In three seasons with the Warriors, Kevin Durant won two championships and two NBA Finals MVPs.
If he didn't get hurt, it could have been 3-for-3 in both departments.
On June 30, KD announced that he was going to sign with the Brooklyn Nets in free agency. On Monday, Golden State general manager Bob Myers said he doesn't think there's anything the Warriors could have done differently to keep the 10-time All-Star with the franchise.
ESPN's Brian Windhorst agrees, and offered the following context Monday on The Jump:
"I think even if he doesn't get hurt, even if they win the title, I think there's a good chance he was leaving. You never know for sure. The thing about the Warriors, they were very alarmed after winning two titles that Durant didn't seem to have the joy.
"We knew he suffered the downsides of what it meant to come to the Warriors. When he took and raised that Bill Russell trophy twice -- and didn't have the joy -- they were worried last summer.
"Normally you would think, 'Oh my gosh, this guy just won two titles and two MVPs -- this guy is locked up with us for life.' And they were worried about it way back then, and as the season went along it only made it even worse."
Let's provide even more context.
In late March 2018 -- about nine months after the Dubs won the title -- KD revealed the following story on The Bill Simmons Podcast:
"People tell us we're superstars, and we really aren't ... after we won the championship, I had Taco Bell and it ran through me just like it would a normal person.

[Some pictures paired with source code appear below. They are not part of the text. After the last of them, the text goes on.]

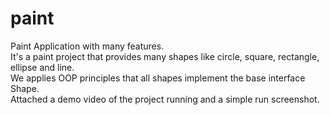 # paint
Paint Application with many features.\
It's a paint project that provides many shapes like circle, square, rectangle, ellipse and line.\
We applies OOP principles that all shapes implement the base interface Shape.\
Attached a demo video of the project running and a simple run screenshot.
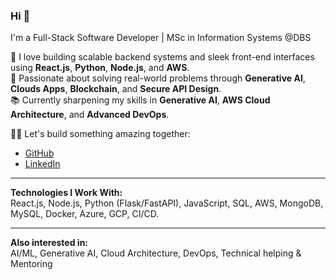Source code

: <!--
## Hi there 👋


**KRVaghani/KRVaghani** is a ✨ _special_ ✨ repository because its `README.md` (this file) appears on your GitHub profile.

Here are some ideas to get you started:

- 🔭 I’m currently working on ...
- 🌱 I’m currently learning ...
- 👯 I’m looking to collaborate on ...
- 🤔 I’m looking for help with ...
- 💬 Ask me about ...
- 📫 How to reach me: ...
- 😄 Pronouns: ...
- ⚡ Fun fact: ...
-->
### Hi 👋  
I'm a Full-Stack Software Developer | MSc in Information Systems @DBS

🔧 I love building scalable backend systems and sleek front-end interfaces using **React.js**, **Python**, **Node.js**, and **AWS**.  
🧠 Passionate about solving real-world problems through **Generative AI**, **Clouds Apps**, **Blockchain**, and **Secure API Design**.  
📚 Currently sharpening my skills in **Generative AI**, **AWS Cloud Architecture**, and **Advanced DevOps**.  

👨‍💻 Let's build something amazing together:  
- [GitHub](https://github.com/krvaghani)  
- [LinkedIn](https://linkedin.com/in/kaushikvaghani)   

---

**Technologies I Work With:**  
React.js, Node.js, Python (Flask/FastAPI), JavaScript, SQL, AWS, MongoDB, MySQL, Docker, Azure, GCP, CI/CD.  

---

**Also interested in:**  
AI/ML, Generative AI, Cloud Architecture, DevOps, Technical helping & Mentoring

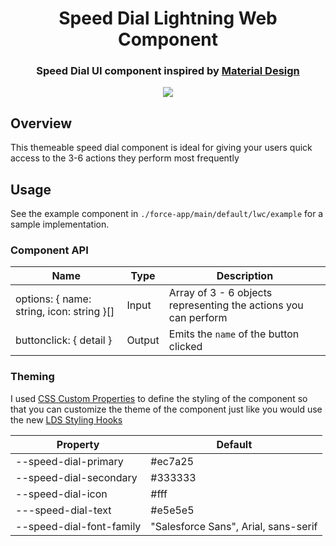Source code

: <div align="center">
  <h1>Speed Dial Lightning Web Component</h1>
</div>

<div align="center">
  <h3>Speed Dial UI component inspired by <a href="https://material.io/components/buttons-floating-action-button#types-of-transitions" target="_blank" rel="noopener noreferrer">Material Design</a></h3>

  <img src="https://user-images.githubusercontent.com/5566310/113195156-ee0ed600-922f-11eb-9a69-0a9590da882a.gif">
</div>

## Overview

This themeable speed dial component is ideal for giving your users quick access to the 3-6 actions they perform most frequently

## Usage

See the example component in `./force-app/main/default/lwc/example` for a sample implementation.

### Component API

| Name                                      | Type   | Description                                                     |
| ----------------------------------------- | ------ | --------------------------------------------------------------- |
| options: { name: string, icon: string }[] | Input  | Array of 3 - 6 objects representing the actions you can perform |
| buttonclick: { detail }                   | Output | Emits the `name` of the button clicked                          |

### Theming

I used [CSS Custom Properties](https://developer.mozilla.org/en-US/docs/Web/CSS/--*) to define the styling of the component so that you can customize the theme of the component just like you would use the new [LDS Styling Hooks](https://developer.salesforce.com/docs/component-library/documentation/en/lwc/lwc.create_components_css_custom_properties)

| Property                 | Default                              |
| ------------------------ | ------------------------------------ |
| --speed-dial-primary     | #ec7a25                              |
| --speed-dial-secondary   | #333333                              |
| --speed-dial-icon        | #fff                                 |
| ---speed-dial-text       | #e5e5e5                              |
| --speed-dial-font-family | "Salesforce Sans", Arial, sans-serif |
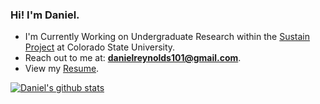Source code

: ### Hi! I'm Daniel.


- I'm Currently Working on Undergraduate Research within the [Sustain Project](http://urban-sustain.org/) at Colorado State University.
- Reach out to me at: **danielreynolds101@gmail.com**.
- View my [Resume](https://drive.google.com/file/d/1rRpHgL2iC1J3KiAu-oP5PunnEIK59zzf/view?usp=sharing).

[![Daniel's github stats](https://github-readme-stats.vercel.app/api?username=drg101&hide=contribs&count_private=true)](https://github.com/anuraghazra/github-readme-stats)

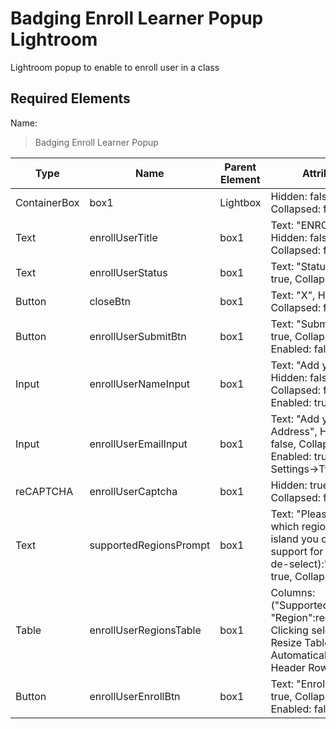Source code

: # Badging Enroll Learner Popup Lightroom
Lightroom popup to enable to enroll user in a class

## Required Elements
Name:
> Badging Enroll Learner Popup

| Type                 | Name                       | Parent Element    | Attributes                                        |
|----------------------|----------------------------|-------------------|--------------------------------|
| ContainerBox         | box1                       | Lightbox          | Hidden: false, Collapsed: false |
| Text                 | enrollUserTitle            | box1              | Text: "ENROLL", Hidden: false, Collapsed: false |
| Text                 | enrollUserStatus           | box1              | Text: "Status", Hidden: true, Collapsed: false |
| Button               | closeBtn                   | box1              | Text: "X", Hidden: false, Collapsed: false |
| Button               | enrollUserSubmitBtn        | box1              | Text: "Submit", Hidden: true, Collapsed: false, Enabled: false |
| Input                | enrollUserNameInput        | box1              | Text: "Add your Name", Hidden: false, Collapsed: false, Enabled: true |
| Input                | enrollUserEmailInput       | box1              | Text: "Add your Email Address", Hidden: false, Collapsed: false, Enabled: true, Settings->Type: Email |
| reCAPTCHA            | enrollUserCaptcha          | box1              | Hidden: true, Collapsed: false       |
| Text                 | supportedRegionsPrompt     | box1              | Text: "Please tell us which regions of the island you can provide support for (click to de-select):", Hidden: true, Collapsed: false |
| Table                | enrollUserRegionsTable     | box1              | Columns: ("Supported:supported, "Region":region), Clicking selects: Rows, Resize Table Height: Automatically, Show Header Row: off, 
| Button               | enrollUserEnrollBtn        | box1              | Text: "Enroll", Hidden: true, Collapsed: false, Enabled: false |
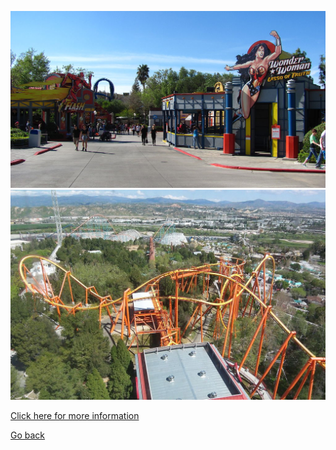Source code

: ![ol](../../../images/six1.jpg)
![lol](../../../images/six2.jpg)  

[Click here for more information](https://www.sixflags.com/magicmountain)  

[Go back](../../../Legoland/california.md)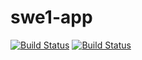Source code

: # swe1-app
[![Build Status](https://travis-ci.com/Huanjin-Zhang/swe1-app.png?branch=main)](https://travis-ci.com/Huanjin-Zhang/swe1-app)
[![Build Status](https://coveralls.io/Huanjin-Zhang/swe1-app.png?branch=main)](https://coveralls.io/Huanjin-Zhang/swe1-app)


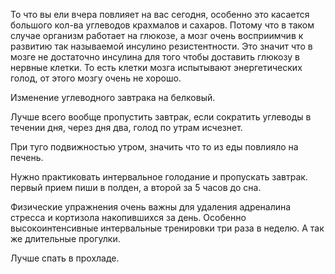
То что вы ели вчера повлияет на вас сегодня, особенно это касается большого кол-ва углеводов крахмалов и сахаров. Потому что в таком случае организм работает на глюкозе, а мозг очень восприимчив к развитию так называемой инсулино резистентности.  Это значит что в мозге не достаточно инсулина для того чтобы доставить глюкозу в нервные клетки. То есть клетки мозга испытывают энергетических голод, от этого мозгу очень не хорошо.   

Изменение углеводного завтрака на белковый.  

Лучше всего вообще пропустить завтрак, если сократить углеводы в течении дня, через дня два, голод по утрам исчезнет.   

При туго подвижностью утром, значить что то из еды повлияло на печень.

Нужно практиковать интервальное голодание и пропускать завтрак. первый прием пиши в полден, а второй за 5 часов до сна.

Физические упражнения очень важны для удаления адреналина стресса и кортизола накопившихся за день. Особенно высокоинтенсивные интервальные тренировки три раза в неделю. А так же длительные прогулки. 

Лучше спать в прохладе.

I'm like, 'Oh sh--. I thought I had a golden stomach (joking). I thought I was immune to everything, but no.
"That's the perception of it all -- we're just immortal. We're normal fu**ing people who are really good at what we do. But at the end of the day, we go to sleep just like everybody else. We really put on our pants just like everybody else ... it made me realize that I am not king anything because we won a championship."
A couple months later, after the Dubs won back-to-back championships, ESPN's Zach Lowe wrote the following:
Both [Steve] Kerr and [Steve] Nash saw the drifting start over the summer, after Durant realized his first championship would not complete his life -- or silence every critic. He didn't work as often with Nash, or as productively, as planned.
"He didn't have a great summer," Nash says. "He was searching for what it all meant. He thought a championship would change everything, and found out it doesn't. He was not fulfilled. He didn't work out as much as he normally does."
For a multitude of reasons -- some of which have come to light -- KD felt like it was time to leave Golden State.
You can only hope he finds what he's looking for.